I've not seen any proven techniques for your need.
But, it is a bit similar to how people try to track the drift in word meanings over different eras. There's been some published work like HistWords from Stanford on that task.
I have also in past answers suggested people working on the eras-drift task try probabilistically replacing words whose sense may vary with alternate, context-labeled tokens. That is, if king
is one of the words that you expect to vary based on your geography-contexts, expand your training corpus to sometimes replace king
in UK contexts with king_UK
, and in US contexts with king_US
. (In some cases, you might even repeat your texts to do this.) Then, at the end of training, you'll have separate (but close) vectors for all of king
, king_UK
, & king_US
– and the subtle difference between them may be reflective of what you're trying to study/capture.

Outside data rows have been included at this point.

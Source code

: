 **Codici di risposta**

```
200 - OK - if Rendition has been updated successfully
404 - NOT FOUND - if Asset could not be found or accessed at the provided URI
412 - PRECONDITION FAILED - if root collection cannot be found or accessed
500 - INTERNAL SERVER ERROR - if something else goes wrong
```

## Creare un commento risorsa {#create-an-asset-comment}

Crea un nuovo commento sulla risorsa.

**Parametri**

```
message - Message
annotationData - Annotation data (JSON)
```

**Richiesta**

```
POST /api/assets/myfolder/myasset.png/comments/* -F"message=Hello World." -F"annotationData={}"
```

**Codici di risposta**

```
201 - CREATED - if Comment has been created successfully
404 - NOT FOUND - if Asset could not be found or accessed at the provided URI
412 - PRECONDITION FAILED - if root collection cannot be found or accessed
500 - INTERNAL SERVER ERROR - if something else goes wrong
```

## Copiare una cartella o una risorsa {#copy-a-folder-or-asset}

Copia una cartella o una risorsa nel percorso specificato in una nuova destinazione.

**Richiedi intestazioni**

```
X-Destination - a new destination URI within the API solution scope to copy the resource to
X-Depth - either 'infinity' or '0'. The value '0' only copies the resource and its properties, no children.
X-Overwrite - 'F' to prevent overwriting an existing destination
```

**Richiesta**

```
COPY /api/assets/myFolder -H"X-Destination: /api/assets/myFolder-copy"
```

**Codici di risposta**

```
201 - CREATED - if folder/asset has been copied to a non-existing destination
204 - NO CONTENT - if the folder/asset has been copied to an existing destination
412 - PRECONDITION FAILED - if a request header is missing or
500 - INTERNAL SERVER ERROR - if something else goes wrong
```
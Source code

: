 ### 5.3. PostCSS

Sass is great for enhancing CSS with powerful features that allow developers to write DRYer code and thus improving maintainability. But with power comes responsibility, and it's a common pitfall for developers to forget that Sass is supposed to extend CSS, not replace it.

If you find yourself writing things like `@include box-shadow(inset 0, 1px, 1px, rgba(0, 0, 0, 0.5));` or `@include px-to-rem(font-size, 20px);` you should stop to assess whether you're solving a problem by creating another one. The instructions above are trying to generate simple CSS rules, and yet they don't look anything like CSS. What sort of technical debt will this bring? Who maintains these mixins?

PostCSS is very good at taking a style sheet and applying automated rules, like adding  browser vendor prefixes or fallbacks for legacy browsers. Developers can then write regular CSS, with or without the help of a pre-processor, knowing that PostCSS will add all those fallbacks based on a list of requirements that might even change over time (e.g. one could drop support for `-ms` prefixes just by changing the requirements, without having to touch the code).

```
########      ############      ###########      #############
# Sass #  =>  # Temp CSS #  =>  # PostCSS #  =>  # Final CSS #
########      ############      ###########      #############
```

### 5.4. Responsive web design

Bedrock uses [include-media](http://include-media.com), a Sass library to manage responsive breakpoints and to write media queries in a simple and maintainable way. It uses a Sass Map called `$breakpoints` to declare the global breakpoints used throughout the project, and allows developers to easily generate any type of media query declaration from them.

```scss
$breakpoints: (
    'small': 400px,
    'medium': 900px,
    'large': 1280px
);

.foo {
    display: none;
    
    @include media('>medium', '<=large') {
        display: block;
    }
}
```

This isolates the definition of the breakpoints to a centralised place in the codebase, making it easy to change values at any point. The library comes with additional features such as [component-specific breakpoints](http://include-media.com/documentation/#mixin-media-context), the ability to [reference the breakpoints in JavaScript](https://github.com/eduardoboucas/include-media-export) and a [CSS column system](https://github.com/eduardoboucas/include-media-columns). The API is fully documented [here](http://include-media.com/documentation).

You can see other discussion of related ideas in previous answers:
https://stackoverflow.com/a/57400356/130288
https://stackoverflow.com/a/59095246/130288
I'm not sure how well this approach might work, nor (if it does) optimal ways to transform the corpus to capture all the geography-flavored meaning-shifts.
I suspect the extreme approach of transforming every word in a UK-context to its UK-specific token, & same for other contexts, would work less well than only sometimes transforming the tokens – because a total transformation would mean each region's tokens only get trained with each other, never with shared (non-regionalized) words that help 'anchor' variant-meanings in the same shared overall context. But, that hunch would need to be tested.
(This simple "replace-some-tokens" strategy has the advantage that it can be done entirely via corpus preprocessing, with no change to the algorithms. If willing/able to perform big changes to the library, another approach could be more fasttext-like: treat every instance of king
as a sum of both a generic king_en
vector and a region king_UK
(etc) vector. Then every usage example would update both.)